Die seit 2015 geltenden verschärften Abgasregeln für Schiffsdiesel hätten den Reedereien viel Kopfzerbrechen bereitet, betonte Rüdiger Schacht, Leiter des Bereichs Verkehr und Logistik bei der IHK zu Lübeck. Die 1500 RoRo- Schiffe, die auf Ostsee, Nordsee und dem Mittelmeer fahren, seien im Schnitt 15 Jahre alt. Die Nutzungsdauer von Schiffen liege bei 25 Jahren. „ In den kommenden Jahren müssen Reeder die Entscheidung treffen, welchen Schiffsantrieb sie künftig nutzen wollen“, so Schacht. Das umweltfreundliche Flüssiggas (LNG) ist eine Option für Schiffsneubauten, eine Umrüstung älterer Schiffe ist zu kostspielig. Aber auch die Scrubber-Technologie zur Reinigung von Schiffsdiesel sei teuer.
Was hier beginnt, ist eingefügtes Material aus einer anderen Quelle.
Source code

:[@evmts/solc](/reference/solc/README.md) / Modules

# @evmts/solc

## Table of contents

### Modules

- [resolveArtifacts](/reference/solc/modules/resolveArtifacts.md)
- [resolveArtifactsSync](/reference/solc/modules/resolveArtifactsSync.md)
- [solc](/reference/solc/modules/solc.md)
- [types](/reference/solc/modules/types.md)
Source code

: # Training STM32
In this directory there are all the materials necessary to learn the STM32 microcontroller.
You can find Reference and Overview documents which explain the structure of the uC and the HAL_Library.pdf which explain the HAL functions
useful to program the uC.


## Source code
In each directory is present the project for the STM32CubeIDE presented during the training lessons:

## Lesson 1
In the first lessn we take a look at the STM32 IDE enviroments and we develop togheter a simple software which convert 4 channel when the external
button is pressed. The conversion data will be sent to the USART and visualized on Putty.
Eine dritte Alternative könnte der Einsatz von saubererem Treibstoff sein – doch davon wird bisher zu wenig produziert.

Die großen Überkapazitäten auf dem weltweiten Schiffsmarkt gingen auf Kosten der Feeder- Verkehre, sagte Uwe Beckmeyer, der maritime Koordinator der Bundesregierung, in Lübeck. „Wir wissen, dass die Schifffahrt Unterstützung braucht, denn sie ist zurzeit in schwerem Fahrwasser“, so Beckmeyer. Für Schleswig-Holstein sei die maritime Wirtschaft besonders wichtig, sagte Wirtschaftsminister Reinhard Meyer (SPD). Deshalb fördere die Landesregierung die Branche gezielt. Dazu gehöre der Ausbau der Häfen Kiel, Lübeck und Brunsbüttel. Meyer kritisierte die neue Schiffsbesetzungsverordnung, nach der die Anzahl der Schiffsoffiziere verringert werden soll. „Das verringert die Chancen der Absolventen und wird sich negativ auf die Berufsentscheidung junger Menschen auswirken.“

Dass der Elbe-Lübeck-Kanal jetzt im vordringlichen Bedarf des Bundesverkehrswegeplans stehe, sei „wichtig für die Region“, so Meyer. „Jetzt ist die Wirtschaft gefordert zu zeigen, dass sie den Kanal nutzt!“ IHK-Experte Schacht hob dieses positive Statement für den Kanal besonders hervor. „Darüber freuen wir uns sehr.“ Sebastian Jürgens, Geschäftsführer der Lübecker Hafen-Gesellschaft (LHG), sah das genauso.

Verkehrsmarkt Ostsee

Der Hafen Lübeck ist mit gut 712000 Einheiten der größte Fähr- und RoRo- Hafen im Ostseeraum (8,63 Prozent der Gesamtmenge). Das hat die IHK zu Lübeck in ihrer Analyse „Verkehrsmarkt Ostsee – Strukturdaten 2015“ ermittelt. Beim Gesamtumschlag der 20 größten Ostseehäfen liegt Lübeck nur auf Platz 15 mit 1,93 Prozent, die drei russischen Häfen Ust-Luga, Primorsk und Sankt Petersburg führen hier mit weitem Abstand. Auch beim Containerumschlag belegte Lübeck Platz 15 mit knapp 144000 Einheiten (TEU).